Император австрийский, долго высматривавший, как дела России на юге, наконец объявил войну Турции и направил свою армию в южные степи. Притих шведский король Густав. Нет, определенно, тревожиться императрице было не о чем.
В один из этих безмятежных дней Безбородко учтиво напомнил Екатерине о просимой графом Воронцовым аудиенции. Императрица нахмурила брови, но, поиграв пером, сказала:
— Графа Александра Романовича я приму завтра. — И добавила: — Справку мне подайте о землях, империей занимаемых.
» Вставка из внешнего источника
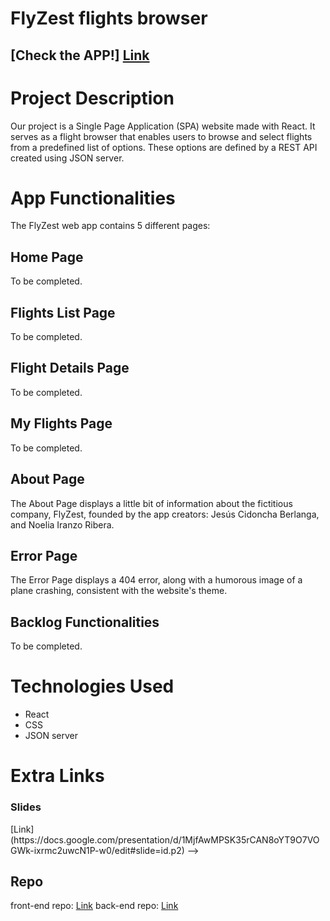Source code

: #  FlyZest flights browser

## [Check the APP!]  [Link](https://flyzestfrontend.netlify.app/)

# Project Description

Our project is a Single Page Application (SPA) website made with React. It serves as a flight browser that enables users to browse and select flights from a predefined list of options. These options are defined by a REST API created using JSON server. 

# App Functionalities 

The FlyZest web app contains 5 different pages:

## Home Page 

To be completed.

<!--The Home Page is the first screen that the active user sees when openening the app. This page displays a list of tasks which were previously created by the user. Besides offering an overview of the created tasks list, this page allows the user to edit or delete the existing tasks, and add new tasks. When clicking on the task text, the user is led to a dynamic page that displays the task details, namely, the name and status of completion.

![homePage](./react-app/src/assets/homePage.png)-->

## Flights List Page

To be completed.

<!--As mentioned above, the user has the choice to delete the completed or unwanted tasks from the task list. Once the user deletes a task, the task is moved to the Task History Page, which the user can acces through the sidebar. In the Task History page, the user has an overview of the deleted tasks. This page offers the user the choice to undo the task and update it as an active task again in the task list.
![taskHistory](./react-app/src/assets/taskHistory.png)-->

## Flight Details Page

To be completed.

## My Flights Page

To be completed.

## About Page 

The About Page displays a little bit of information about the fictitious company, FlyZest, founded by the app creators: Jesús Cidoncha Berlanga, and Noelia Iranzo Ribera.
<!--![aboutPage](./react-app/src/assets/aboutPage.png)-->

## Error Page

The Error Page displays a 404 error, along with a humorous image of a plane crashing, consistent with the website's theme.  


## Backlog Functionalities

To be completed.
 
# Technologies Used
- React
- CSS
- JSON server

# Extra Links 

### Slides
<!-->
[Link](https://docs.google.com/presentation/d/1MjfAwMPSK35rCAN8oYT9O7VOGWk-ixrmc2uwcN1P-w0/edit#slide=id.p2) -->

## Repo
front-end repo: [Link](https://github.com/niranzri/m2project-frontend)
back-end repo: [Link](https://github.com/niranzri/m2project-backend)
Дом Ивана Алексеевича на Грязной улице было не узнать. Хлопали двери в доме, входили и выходили разные люди: и в офицерских треуголках, и в широкополых зюйдвестках, мало кем и виданных, в кожаных плащах, гремевших как железо. А один ухитрился прийти с головой, повязанной платком. Платок голову охватывал туго, а сзади, на затылке, висел длинными хвостами. «Ну, этот, — решил Иван Алексеевич, — истинно уж отчаюга. Такому в переулке ночью не попадайся. Запорет, и моргнуть не успеешь». Хотел было сказать своим, чтобы вещички, что подороже, схоронили подальше, но рукой махнул: «Пропадай все пропадом».
Приходил и мастеровой народ, но тоже предерзкий, без страха ступавший на крыльцо.
— Да, да, — говорил Иван Алексеевич, — кхм, кхм…
Комнатные люди Ивана Алексеевича сбивались с ног. Стол в гостиной уставлен закусками, водками, настойками. Табачный дым — столбом. Невиданное дело. Какое уж благолепие, какая тишина? Дворовые девки хоронились в чуланах. Опасались — народ нахлынувший и юбки может ободрать. Уж больно размашисты были и смелы. Странные слова звучали в доме: форстеньга, стаксель, триселя. Или вообще как пушечный выстрел: бом-бом-кливер.